### Task details
Each entry needs to be duplicated exactly.

──────────────────────────────

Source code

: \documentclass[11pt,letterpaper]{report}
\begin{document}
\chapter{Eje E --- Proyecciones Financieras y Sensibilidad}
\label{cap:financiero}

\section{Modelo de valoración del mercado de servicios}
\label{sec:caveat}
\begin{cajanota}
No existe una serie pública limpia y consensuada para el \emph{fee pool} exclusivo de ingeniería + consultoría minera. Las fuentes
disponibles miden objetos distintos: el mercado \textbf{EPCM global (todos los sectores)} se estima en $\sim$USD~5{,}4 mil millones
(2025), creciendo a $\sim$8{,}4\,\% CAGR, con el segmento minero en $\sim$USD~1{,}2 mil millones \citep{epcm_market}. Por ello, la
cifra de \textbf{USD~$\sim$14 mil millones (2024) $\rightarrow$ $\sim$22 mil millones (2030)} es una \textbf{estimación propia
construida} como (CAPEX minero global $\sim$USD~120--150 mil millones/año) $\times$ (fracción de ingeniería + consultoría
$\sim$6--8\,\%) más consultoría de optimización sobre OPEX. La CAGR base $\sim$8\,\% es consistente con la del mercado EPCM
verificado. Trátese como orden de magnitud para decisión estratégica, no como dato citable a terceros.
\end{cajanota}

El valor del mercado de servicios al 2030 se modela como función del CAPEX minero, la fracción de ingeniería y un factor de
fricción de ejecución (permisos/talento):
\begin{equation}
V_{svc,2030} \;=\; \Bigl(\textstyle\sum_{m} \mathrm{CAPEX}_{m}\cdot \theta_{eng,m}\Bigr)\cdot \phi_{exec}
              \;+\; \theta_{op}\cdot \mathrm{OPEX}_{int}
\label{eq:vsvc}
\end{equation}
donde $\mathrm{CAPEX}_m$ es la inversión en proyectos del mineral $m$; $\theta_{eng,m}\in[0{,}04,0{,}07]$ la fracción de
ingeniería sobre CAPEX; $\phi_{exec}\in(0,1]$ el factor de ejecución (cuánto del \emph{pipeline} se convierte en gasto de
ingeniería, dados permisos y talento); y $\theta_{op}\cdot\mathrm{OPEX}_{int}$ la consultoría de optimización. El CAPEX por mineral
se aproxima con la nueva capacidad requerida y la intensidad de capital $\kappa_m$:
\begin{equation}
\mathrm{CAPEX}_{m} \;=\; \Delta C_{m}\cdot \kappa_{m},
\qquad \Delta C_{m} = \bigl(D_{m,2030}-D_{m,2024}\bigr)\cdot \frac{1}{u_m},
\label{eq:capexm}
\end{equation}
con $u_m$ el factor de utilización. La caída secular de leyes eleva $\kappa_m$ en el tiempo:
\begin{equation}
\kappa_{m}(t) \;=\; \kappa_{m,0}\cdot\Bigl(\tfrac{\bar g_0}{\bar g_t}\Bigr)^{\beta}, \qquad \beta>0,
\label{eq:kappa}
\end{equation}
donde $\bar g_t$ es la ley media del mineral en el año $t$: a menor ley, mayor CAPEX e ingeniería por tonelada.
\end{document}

──────────────────────────────

### Written reply
Source code

: \documentclass[11pt,letterpaper]{report}
\begin{document}
\chapter{Eje E --- Proyecciones Financieras y Sensibilidad}
\label{cap:financiero}

\section{Modelo de valoración del mercado de servicios}
\label{sec:caveat}
\begin{cajanota}
No existe una serie pública limpia y consensuada para el \emph{fee pool} exclusivo de ingeniería + consultoría minera. Las fuentes
disponibles miden objetos distintos: el mercado \textbf{EPCM global (todos los sectores)} se estima en $\sim$USD~5{,}4 mil millones
(2025), creciendo a $\sim$8{,}4\,\% CAGR, con el segmento minero en $\sim$USD~1{,}2 mil millones \citep{epcm_market}. Por ello, la
cifra de \textbf{USD~$\sim$14 mil millones (2024) $\rightarrow$ $\sim$22 mil millones (2030)} es una \textbf{estimación propia
construida} como (CAPEX minero global $\sim$USD~120--150 mil millones/año) $\times$ (fracción de ingeniería + consultoría
$\sim$6--8\,\%) más consultoría de optimización sobre OPEX. La CAGR base $\sim$8\,\% es consistente con la del mercado EPCM
verificado. Trátese como orden de magnitud para decisión estratégica, no como dato citable a terceros.
\end{cajanota}

El valor del mercado de servicios al 2030 se modela como función del CAPEX minero, la fracción de ingeniería y un factor de
fricción de ejecución (permisos/talento):
\begin{equation}
V_{svc,2030} \;=\; \Bigl(\textstyle\sum_{m} \mathrm{CAPEX}_{m}\cdot \theta_{eng,m}\Bigr)\cdot \phi_{exec}
              \;+\; \theta_{op}\cdot \mathrm{OPEX}_{int}
\label{eq:vsvc}
\end{equation}
donde $\mathrm{CAPEX}_m$ es la inversión en proyectos del mineral $m$; $\theta_{eng,m}\in[0{,}04,0{,}07]$ la fracción de
ingeniería sobre CAPEX; $\phi_{exec}\in(0,1]$ el factor de ejecución (cuánto del \emph{pipeline} se convierte en gasto de
ingeniería, dados permisos y talento); y $\theta_{op}\cdot\mathrm{OPEX}_{int}$ la consultoría de optimización. El CAPEX por mineral
se aproxima con la nueva capacidad requerida y la intensidad de capital $\kappa_m$:
\begin{equation}
\mathrm{CAPEX}_{m} \;=\; \Delta C_{m}\cdot \kappa_{m},
\qquad \Delta C_{m} = \bigl(D_{m,2030}-D_{m,2024}\bigr)\cdot \frac{1}{u_m},
\label{eq:capexm}
\end{equation}
con $u_m$ el factor de utilización. La caída secular de leyes eleva $\kappa_m$ en el tiempo:
\begin{equation}
\kappa_{m}(t) \;=\; \kappa_{m,0}\cdot\Bigl(\tfrac{\bar g_0}{\bar g_t}\Bigr)^{\beta}, \qquad \beta>0,
\label{eq:kappa}
\end{equation}
donde $\bar g_t$ es la ley media del mineral en el año $t$: a menor ley, mayor CAPEX e ingeniería por tonelada.
\end{document}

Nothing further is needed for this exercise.